Top of Task material

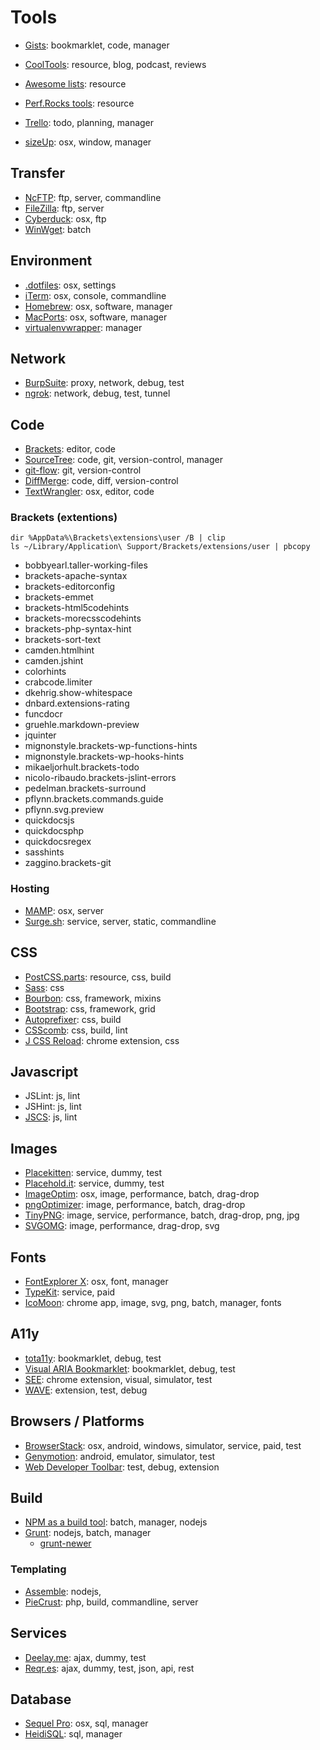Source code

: Tools
=====

- [Gists](https://gist.github.com/elwinschmitz/): bookmarklet, code, manager

- [CoolTools](http://kk.org/cooltools/): resource, blog, podcast, reviews
- [Awesome lists](https://github.com/sindresorhus/awesome): resource
- [Perf.Rocks tools](http://perf.rocks/tools/): resource

- [Trello](https://trello.com/): todo, planning, manager
- [sizeUp](http://www.irradiatedsoftware.com/sizeup/): osx, window, manager


## Transfer
- [NcFTP](http://www.ncftp.com/): ftp, server, commandline
- [FileZilla](https://filezilla-project.org/): ftp, server
- [Cyberduck](https://cyberduck.io/): osx, ftp
- [WinWget](http://portableapps.com/apps/internet/winwget_portable): batch


## Environment
- [.dotfiles](https://dotfiles.github.io/): osx, settings
- [iTerm](http://iterm2.com/): osx, console, commandline
- [Homebrew](http://brew.sh/): osx, software, manager
- [MacPorts](https://www.macports.org/): osx, software, manager
- [virtualenvwrapper](http://virtualenvwrapper.readthedocs.org/): manager


## Network
- [BurpSuite](http://portswigger.net/burp/): proxy, network, debug, test
- [ngrok](https://ngrok.com/): network, debug, test, tunnel


## Code
- [Brackets](http://brackets.io/): editor, code
- [SourceTree](http://www.sourcetreeapp.com/): code, git, version-control, manager
- [git-flow](https://github.com/nvie/gitflow): git, version-control
- [DiffMerge](https://sourcegear.com/diffmerge/): code, diff, version-control
- [TextWrangler](http://www.barebones.com/products/textwrangler/): osx, editor, code


### Brackets (extentions)
    dir %AppData%\Brackets\extensions\user /B | clip
    ls ~/Library/Application\ Support/Brackets/extensions/user | pbcopy
- bobbyearl.taller-working-files
- brackets-apache-syntax
- brackets-editorconfig
- brackets-emmet
- brackets-html5codehints
- brackets-morecsscodehints
- brackets-php-syntax-hint
- brackets-sort-text
- camden.htmlhint
- camden.jshint
- colorhints
- crabcode.limiter
- dkehrig.show-whitespace
- dnbard.extensions-rating
- funcdocr
- gruehle.markdown-preview
- jquinter
- mignonstyle.brackets-wp-functions-hints
- mignonstyle.brackets-wp-hooks-hints
- mikaeljorhult.brackets-todo
- nicolo-ribaudo.brackets-jslint-errors
- pedelman.brackets-surround
- pflynn.brackets.commands.guide
- pflynn.svg.preview
- quickdocsjs
- quickdocsphp
- quickdocsregex
- sasshints
- zaggino.brackets-git


### Hosting
- [MAMP](http://www.mamp.info/en/): osx, server
- [Surge.sh](http://surge.sh/): service, server, static, commandline


## CSS
- [PostCSS.parts](http://postcss.parts/): resource, css, build
- [Sass](http://sass-lang.com/): css
- [Bourbon](http://bourbon.io/): css, framework, mixins
- [Bootstrap](http://getbootstrap.com/): css, framework, grid
- [Autoprefixer](https://github.com/postcss/autoprefixer): css, build
- [CSScomb](http://csscomb.com/): css, build, lint
- [J CSS Reload](https://github.com/jslayer/css-reload): chrome extension, css


## Javascript
- JSLint: js, lint
- JSHint: js, lint
- [JSCS](https://www.npmjs.com/package/jscs): js, lint


## Images
- [Placekitten](http://placekitten.com/): service, dummy, test
- [Placehold.it](http://placehold.it/): service, dummy, test
- [ImageOptim](https://imageoptim.com/): osx, image, performance, batch, drag-drop
- [pngOptimizer](http://psydk.org/pngoptimizer): image, performance, batch, drag-drop
- [TinyPNG](https://tinypng.com/): image, service, performance, batch, drag-drop, png, jpg
- [SVGOMG](https://jakearchibald.github.io/svgomg/): image, performance, drag-drop, svg


## Fonts
- [FontExplorer X](http://www.fontexplorerx.com/): osx, font, manager
- [TypeKit](https://typekit.com/): service, paid
- [IcoMoon](http://icomoon.io/): chrome app, image, svg, png, batch, manager, fonts


## A11y
- [tota11y](http://khan.github.io/tota11y/): bookmarklet, debug, test
- [Visual ARIA Bookmarklet](http://whatsock.com/training/matrices/visual-aria.htm): bookmarklet, debug, test
- [SEE](https://chrome.google.com/webstore/detail/see/dkihcccbkkakkbpikjmpnbamkgbjfdcn): chrome extension, visual, simulator, test
- [WAVE](http://wave.webaim.org/): extension, test, debug


## Browsers / Platforms
- [BrowserStack](http://www.browserstack.com/): osx, android, windows, simulator, service, paid, test
- [Genymotion](http://www.genymotion.com/features/): android, emulator, simulator, test
- [Web Developer Toolbar](http://chrispederick.com/work/web-developer/): test, debug, extension


## Build
- [NPM as a build tool](http://blog.keithcirkel.co.uk/how-to-use-npm-as-a-build-tool/): batch, manager, nodejs
- [Grunt](http://gruntjs.com/): nodejs, batch, manager
  - [grunt-newer](https://www.npmjs.com/package/grunt-newer)


### Templating
- [Assemble](http://assemble.io/): nodejs, 
- [PieCrust](https://github.com/ludovicchabant/PieCrust): php, build, commandline, server


## Services
- [Deelay.me](http://www.deelay.me/): ajax, dummy, test
- [Reqr.es](http://reqr.es/): ajax, dummy, test, json, api, rest


## Database
- [Sequel Pro](http://www.sequelpro.com/): osx, sql, manager
- [HeidiSQL](http://www.heidisql.com/): sql, manager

Bottom of Task material

=== Task objective ===
The answer is the entries above, given again exactly, with no pictures among them.

=== The completed task ===
Source code

: Tools
=====

- [Gists](https://gist.github.com/elwinschmitz/): bookmarklet, code, manager

- [CoolTools](http://kk.org/cooltools/): resource, blog, podcast, reviews
- [Awesome lists](https://github.com/sindresorhus/awesome): resource
- [Perf.Rocks tools](http://perf.rocks/tools/): resource

- [Trello](https://trello.com/): todo, planning, manager
- [sizeUp](http://www.irradiatedsoftware.com/sizeup/): osx, window, manager


## Transfer
- [NcFTP](http://www.ncftp.com/): ftp, server, commandline
- [FileZilla](https://filezilla-project.org/): ftp, server
- [Cyberduck](https://cyberduck.io/): osx, ftp
- [WinWget](http://portableapps.com/apps/internet/winwget_portable): batch


## Environment
- [.dotfiles](https://dotfiles.github.io/): osx, settings
- [iTerm](http://iterm2.com/): osx, console, commandline
- [Homebrew](http://brew.sh/): osx, software, manager
- [MacPorts](https://www.macports.org/): osx, software, manager
- [virtualenvwrapper](http://virtualenvwrapper.readthedocs.org/): manager


## Network
- [BurpSuite](http://portswigger.net/burp/): proxy, network, debug, test
- [ngrok](https://ngrok.com/): network, debug, test, tunnel


## Code
- [Brackets](http://brackets.io/): editor, code
- [SourceTree](http://www.sourcetreeapp.com/): code, git, version-control, manager
- [git-flow](https://github.com/nvie/gitflow): git, version-control
- [DiffMerge](https://sourcegear.com/diffmerge/): code, diff, version-control
- [TextWrangler](http://www.barebones.com/products/textwrangler/): osx, editor, code


### Brackets (extentions)
    dir %AppData%\Brackets\extensions\user /B | clip
    ls ~/Library/Application\ Support/Brackets/extensions/user | pbcopy
- bobbyearl.taller-working-files
- brackets-apache-syntax
- brackets-editorconfig
- brackets-emmet
- brackets-html5codehints
- brackets-morecsscodehints
- brackets-php-syntax-hint
- brackets-sort-text
- camden.htmlhint
- camden.jshint
- colorhints
- crabcode.limiter
- dkehrig.show-whitespace
- dnbard.extensions-rating
- funcdocr
- gruehle.markdown-preview
- jquinter
- mignonstyle.brackets-wp-functions-hints
- mignonstyle.brackets-wp-hooks-hints
- mikaeljorhult.brackets-todo
- nicolo-ribaudo.brackets-jslint-errors
- pedelman.brackets-surround
- pflynn.brackets.commands.guide
- pflynn.svg.preview
- quickdocsjs
- quickdocsphp
- quickdocsregex
- sasshints
- zaggino.brackets-git


### Hosting
- [MAMP](http://www.mamp.info/en/): osx, server
- [Surge.sh](http://surge.sh/): service, server, static, commandline


## CSS
- [PostCSS.parts](http://postcss.parts/): resource, css, build
- [Sass](http://sass-lang.com/): css
- [Bourbon](http://bourbon.io/): css, framework, mixins
- [Bootstrap](http://getbootstrap.com/): css, framework, grid
- [Autoprefixer](https://github.com/postcss/autoprefixer): css, build
- [CSScomb](http://csscomb.com/): css, build, lint
- [J CSS Reload](https://github.com/jslayer/css-reload): chrome extension, css


## Javascript
- JSLint: js, lint
- JSHint: js, lint
- [JSCS](https://www.npmjs.com/package/jscs): js, lint


## Images
- [Placekitten](http://placekitten.com/): service, dummy, test
- [Placehold.it](http://placehold.it/): service, dummy, test
- [ImageOptim](https://imageoptim.com/): osx, image, performance, batch, drag-drop
- [pngOptimizer](http://psydk.org/pngoptimizer): image, performance, batch, drag-drop
- [TinyPNG](https://tinypng.com/): image, service, performance, batch, drag-drop, png, jpg
- [SVGOMG](https://jakearchibald.github.io/svgomg/): image, performance, drag-drop, svg


## Fonts
- [FontExplorer X](http://www.fontexplorerx.com/): osx, font, manager
- [TypeKit](https://typekit.com/): service, paid
- [IcoMoon](http://icomoon.io/): chrome app, image, svg, png, batch, manager, fonts


## A11y
- [tota11y](http://khan.github.io/tota11y/): bookmarklet, debug, test
- [Visual ARIA Bookmarklet](http://whatsock.com/training/matrices/visual-aria.htm): bookmarklet, debug, test
- [SEE](https://chrome.google.com/webstore/detail/see/dkihcccbkkakkbpikjmpnbamkgbjfdcn): chrome extension, visual, simulator, test
- [WAVE](http://wave.webaim.org/): extension, test, debug


## Browsers / Platforms
- [BrowserStack](http://www.browserstack.com/): osx, android, windows, simulator, service, paid, test
- [Genymotion](http://www.genymotion.com/features/): android, emulator, simulator, test
- [Web Developer Toolbar](http://chrispederick.com/work/web-developer/): test, debug, extension


## Build
- [NPM as a build tool](http://blog.keithcirkel.co.uk/how-to-use-npm-as-a-build-tool/): batch, manager, nodejs
- [Grunt](http://gruntjs.com/): nodejs, batch, manager
  - [grunt-newer](https://www.npmjs.com/package/grunt-newer)


### Templating
- [Assemble](http://assemble.io/): nodejs, 
- [PieCrust](https://github.com/ludovicchabant/PieCrust): php, build, commandline, server


## Services
- [Deelay.me](http://www.deelay.me/): ajax, dummy, test
- [Reqr.es](http://reqr.es/): ajax, dummy, test, json, api, rest


## Database
- [Sequel Pro](http://www.sequelpro.com/): osx, sql, manager
- [HeidiSQL](http://www.heidisql.com/): sql, manager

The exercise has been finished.